3

I’m still learning data science and trying to improve my understanding of statistical tests. Right now, I’m working with a dataset where I have a categorical feature (e.g., “School Type” with values like Public, Private…) and a numeric target (e.g., student scores). However, the numeric target is not normally distributed.

  1. What are the best statistical tests to measure the correlation between a categorical variable and a non-normally distributed numeric target? I’ve seen tests like ANOVA (which assumes normality) and Kruskal-Wallis (which is non-parametric), but I’m not sure which is the best choice in different scenarios. Are there other tests I should consider?

  2. Once I calculate the correlation, how can I determine how each category affects the target? For example, how do I find out which categories have a positive or negative effect on student scores? Should I compare medians, use effect sizes, or apply another method?

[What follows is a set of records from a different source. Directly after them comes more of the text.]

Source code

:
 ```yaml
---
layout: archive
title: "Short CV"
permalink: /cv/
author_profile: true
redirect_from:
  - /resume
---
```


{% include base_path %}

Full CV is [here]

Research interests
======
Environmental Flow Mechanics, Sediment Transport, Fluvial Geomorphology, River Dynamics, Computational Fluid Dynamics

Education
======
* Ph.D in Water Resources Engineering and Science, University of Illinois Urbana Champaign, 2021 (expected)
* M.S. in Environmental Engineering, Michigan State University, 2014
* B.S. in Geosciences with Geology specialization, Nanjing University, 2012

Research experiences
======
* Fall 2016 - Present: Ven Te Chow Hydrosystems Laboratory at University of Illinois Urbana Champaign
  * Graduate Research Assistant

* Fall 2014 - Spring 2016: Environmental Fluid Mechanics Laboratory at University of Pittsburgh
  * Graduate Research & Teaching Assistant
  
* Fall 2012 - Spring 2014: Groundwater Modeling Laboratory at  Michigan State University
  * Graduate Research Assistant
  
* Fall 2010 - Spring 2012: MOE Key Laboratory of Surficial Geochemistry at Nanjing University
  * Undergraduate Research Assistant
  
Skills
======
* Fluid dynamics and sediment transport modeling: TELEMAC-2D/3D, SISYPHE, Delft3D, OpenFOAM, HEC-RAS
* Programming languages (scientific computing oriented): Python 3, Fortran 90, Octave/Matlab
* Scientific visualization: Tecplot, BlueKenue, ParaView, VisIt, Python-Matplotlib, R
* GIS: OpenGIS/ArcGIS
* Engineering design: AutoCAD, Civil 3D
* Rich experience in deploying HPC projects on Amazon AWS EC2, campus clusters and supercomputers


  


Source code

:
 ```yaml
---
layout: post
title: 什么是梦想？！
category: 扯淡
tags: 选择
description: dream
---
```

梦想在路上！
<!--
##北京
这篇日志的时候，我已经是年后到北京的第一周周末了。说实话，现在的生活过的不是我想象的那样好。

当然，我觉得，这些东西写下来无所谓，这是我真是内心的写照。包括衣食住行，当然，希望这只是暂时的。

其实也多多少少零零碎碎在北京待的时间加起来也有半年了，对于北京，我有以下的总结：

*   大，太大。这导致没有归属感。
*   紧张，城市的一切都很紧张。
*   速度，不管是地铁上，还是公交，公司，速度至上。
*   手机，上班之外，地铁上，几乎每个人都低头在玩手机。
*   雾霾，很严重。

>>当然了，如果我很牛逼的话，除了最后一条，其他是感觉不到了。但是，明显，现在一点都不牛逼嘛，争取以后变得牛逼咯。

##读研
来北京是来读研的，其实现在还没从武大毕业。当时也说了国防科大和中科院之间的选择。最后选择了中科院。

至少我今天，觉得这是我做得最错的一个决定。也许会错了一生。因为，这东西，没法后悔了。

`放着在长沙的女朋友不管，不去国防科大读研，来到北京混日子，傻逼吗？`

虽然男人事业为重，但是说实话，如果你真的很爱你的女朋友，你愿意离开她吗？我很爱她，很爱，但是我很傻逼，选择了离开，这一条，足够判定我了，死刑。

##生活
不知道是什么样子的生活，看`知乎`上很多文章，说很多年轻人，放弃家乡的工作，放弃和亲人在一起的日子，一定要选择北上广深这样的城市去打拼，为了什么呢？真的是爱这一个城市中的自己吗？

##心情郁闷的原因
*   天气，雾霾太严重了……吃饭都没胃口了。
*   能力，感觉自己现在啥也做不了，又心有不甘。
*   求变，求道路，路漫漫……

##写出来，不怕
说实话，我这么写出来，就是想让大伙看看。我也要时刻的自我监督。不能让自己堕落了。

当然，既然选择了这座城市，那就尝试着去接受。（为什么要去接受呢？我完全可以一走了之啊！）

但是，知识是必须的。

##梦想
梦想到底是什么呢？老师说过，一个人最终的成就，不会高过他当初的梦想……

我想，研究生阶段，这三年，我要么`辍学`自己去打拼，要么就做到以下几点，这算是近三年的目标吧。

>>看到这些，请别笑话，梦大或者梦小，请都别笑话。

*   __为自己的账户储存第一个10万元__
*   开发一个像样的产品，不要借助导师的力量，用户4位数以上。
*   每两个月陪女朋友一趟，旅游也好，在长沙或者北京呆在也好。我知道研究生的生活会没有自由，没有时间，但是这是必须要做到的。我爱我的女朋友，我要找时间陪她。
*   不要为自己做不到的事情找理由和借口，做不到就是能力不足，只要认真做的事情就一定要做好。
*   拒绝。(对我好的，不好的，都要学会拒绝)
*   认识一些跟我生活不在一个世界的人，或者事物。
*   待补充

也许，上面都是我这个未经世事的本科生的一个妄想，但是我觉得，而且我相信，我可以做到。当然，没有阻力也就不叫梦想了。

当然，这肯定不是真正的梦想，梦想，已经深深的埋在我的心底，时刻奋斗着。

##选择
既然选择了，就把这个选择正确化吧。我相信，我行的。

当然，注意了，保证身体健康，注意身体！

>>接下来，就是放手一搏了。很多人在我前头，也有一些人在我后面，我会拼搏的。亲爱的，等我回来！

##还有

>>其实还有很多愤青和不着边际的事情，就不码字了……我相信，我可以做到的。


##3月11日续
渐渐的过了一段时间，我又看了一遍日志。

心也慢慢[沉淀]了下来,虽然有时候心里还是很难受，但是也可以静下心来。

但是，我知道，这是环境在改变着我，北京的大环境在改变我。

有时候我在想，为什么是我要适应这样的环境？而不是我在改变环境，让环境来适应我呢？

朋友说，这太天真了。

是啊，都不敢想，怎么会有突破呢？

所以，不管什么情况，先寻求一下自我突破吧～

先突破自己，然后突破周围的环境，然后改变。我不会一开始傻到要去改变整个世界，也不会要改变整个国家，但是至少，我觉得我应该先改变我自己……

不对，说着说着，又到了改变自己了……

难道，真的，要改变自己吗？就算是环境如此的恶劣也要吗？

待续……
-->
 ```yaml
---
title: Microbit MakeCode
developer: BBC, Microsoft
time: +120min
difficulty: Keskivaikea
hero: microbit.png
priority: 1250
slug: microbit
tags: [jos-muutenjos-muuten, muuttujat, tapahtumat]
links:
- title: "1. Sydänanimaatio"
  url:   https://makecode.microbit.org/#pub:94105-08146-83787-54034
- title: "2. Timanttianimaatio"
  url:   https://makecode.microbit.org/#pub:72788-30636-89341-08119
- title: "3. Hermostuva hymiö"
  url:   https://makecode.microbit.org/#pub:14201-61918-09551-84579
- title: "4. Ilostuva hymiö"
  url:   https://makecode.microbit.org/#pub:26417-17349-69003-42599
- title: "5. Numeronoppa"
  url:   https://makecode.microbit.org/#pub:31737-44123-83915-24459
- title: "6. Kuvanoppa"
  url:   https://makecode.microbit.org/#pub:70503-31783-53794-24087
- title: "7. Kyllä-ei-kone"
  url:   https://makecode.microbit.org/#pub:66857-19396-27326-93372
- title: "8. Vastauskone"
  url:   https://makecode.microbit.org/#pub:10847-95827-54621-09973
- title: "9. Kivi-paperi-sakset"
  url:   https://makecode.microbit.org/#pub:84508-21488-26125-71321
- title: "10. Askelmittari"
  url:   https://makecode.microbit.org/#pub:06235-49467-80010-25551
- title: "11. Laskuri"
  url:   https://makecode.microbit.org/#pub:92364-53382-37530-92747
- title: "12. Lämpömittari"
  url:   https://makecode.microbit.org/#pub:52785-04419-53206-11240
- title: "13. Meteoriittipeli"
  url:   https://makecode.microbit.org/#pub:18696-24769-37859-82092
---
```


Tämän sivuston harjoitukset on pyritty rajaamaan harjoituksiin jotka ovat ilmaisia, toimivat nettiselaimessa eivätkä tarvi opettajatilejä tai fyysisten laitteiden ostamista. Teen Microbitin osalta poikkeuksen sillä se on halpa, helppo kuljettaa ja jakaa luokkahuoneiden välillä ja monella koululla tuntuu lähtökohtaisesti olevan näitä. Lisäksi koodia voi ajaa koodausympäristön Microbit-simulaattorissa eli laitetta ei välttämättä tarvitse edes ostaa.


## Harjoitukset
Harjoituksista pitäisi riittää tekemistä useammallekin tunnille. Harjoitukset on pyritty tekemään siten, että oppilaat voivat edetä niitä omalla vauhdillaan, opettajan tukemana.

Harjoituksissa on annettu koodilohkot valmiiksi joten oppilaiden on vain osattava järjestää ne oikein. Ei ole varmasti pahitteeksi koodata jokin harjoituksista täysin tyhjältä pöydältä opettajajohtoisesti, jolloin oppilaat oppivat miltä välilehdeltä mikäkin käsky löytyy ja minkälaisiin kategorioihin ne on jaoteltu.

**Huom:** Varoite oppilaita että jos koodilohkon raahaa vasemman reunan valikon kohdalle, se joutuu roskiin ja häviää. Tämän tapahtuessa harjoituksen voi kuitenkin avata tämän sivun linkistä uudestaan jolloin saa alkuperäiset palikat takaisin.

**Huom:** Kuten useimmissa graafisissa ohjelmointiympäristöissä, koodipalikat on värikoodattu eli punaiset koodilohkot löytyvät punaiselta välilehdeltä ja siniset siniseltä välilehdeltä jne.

I’d really appreciate any insights or recommendations.

Gab
  • 31
  • 2

1 Answers1

3

ANOVA is a good method for hypothesis testing. What I can infer is explained below through an example.

\begin{array} {|r|r|}\hline & A & B & C \\ \hline Public & 58 & 56 & 58 \\ \hline Private & 64 & 60 & 58 \\ \hline HomeSchool & 59 & 59 & 60 \\ \hline \end{array}

What I can understand, for $1^{st}$ query you should try ANOVA as $ \sigma_{public} = \sigma_{private} = \sigma_{home}$, etc, for correlation. Normality only becomes an issue if the dataset is small. For large data, it starts to act as what is stated in the Central Limit theorem. Kruskal-Wallis is used for ranking-based testing, student scores in no way can be used for ordinality.

For $2^{nd}$ query, you may try mean, mode, and median for comparison.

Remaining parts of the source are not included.